Not Ranked
kayakjack,
This history you speak to - deposits for Car D being applied to the cost to produce Car A with Cars B and C waiting on the cash flows of future deposits - ended when Shelby made Amy Boylan the Chief Operating Officer of Shelby Automobiles, Inc. I believe this occurred in early 2004. Up to then, the company was, roughly, a pyramid scheme.
There have not been any public reports as to how Amy solved the problem. My guess is her previous successes in private business afforded Amy contacts who were willing, with her support, to loan Shelby enough cash to assure future solvency. With the investors paid, Shelby Automobiles slowly established a firm financial basis that in turn allowed Shelby to accept deposits in good faith. Any other outcome would have brought Shelby Automobiles into bankruptcy, a condition Amy avoided, but just barely. How Shelby won Amy's willingness to take on his problem may, if told, turn out to be the stuff of legend and every bit the equal of his sales pitch to Lee Iacocca.
Amy has since moved on. To the best of my knowledge, Shelby's contract with Ford to produce modified Mustangs has again made a sustainable business plan possible. If the legacy you speak to is still fact I doubt Ford would have had anything to do with Shelby Automobiles, the name notwithstanding. Then, too, the period of misapplied deposits saw many angry posts on this site, excoriating Shelby as once-hopeful owners described the fraud done them in painful detail. We haven't seen anything like that for several years.

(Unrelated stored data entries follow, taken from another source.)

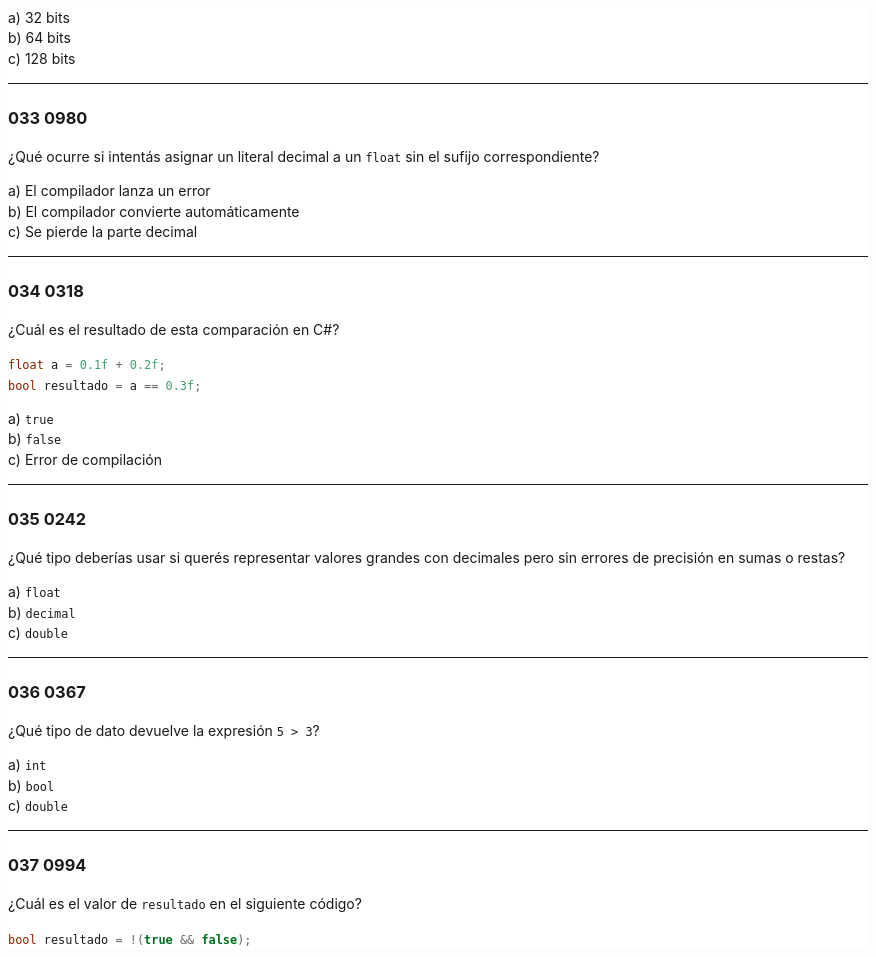 a)        32 bits  
b)        64 bits  
c)        128 bits

---

### 033 0980

¿Qué ocurre si intentás asignar un literal decimal a un `float` sin el sufijo correspondiente?

a)        El compilador lanza un error  
b)        El compilador convierte automáticamente  
c)        Se pierde la parte decimal

---

### 034 0318

¿Cuál es el resultado de esta comparación en C#?
```csharp
float a = 0.1f + 0.2f;
bool resultado = a == 0.3f;
```

a)        `true`  
b)        `false`  
c)        Error de compilación

---

### 035 0242

¿Qué tipo deberías usar si querés representar valores grandes con decimales pero sin errores de precisión en sumas o restas?

a)        `float`  
b)        `decimal`  
c)        `double`

---

### 036 0367

¿Qué tipo de dato devuelve la expresión `5 > 3`?

a)        `int`  
b)        `bool`  
c)        `double`

---

### 037 0994

¿Cuál es el valor de `resultado` en el siguiente código?
```csharp
bool resultado = !(true && false);
```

Ol' Shel was a mongrel. He'd bite and lick your hand at the same time and leave you wanting to reach out the next time you saw him. When he wasn't hiring mongrels in his own image-Don Rager comes to mind-he was able to attract the serious, professional support he himself was incapable of providing. Amy Boylan was one of those. Thankfully he also had the uncommon good sense to stay out of the way of people whose work he knew he needed but did not himself understand.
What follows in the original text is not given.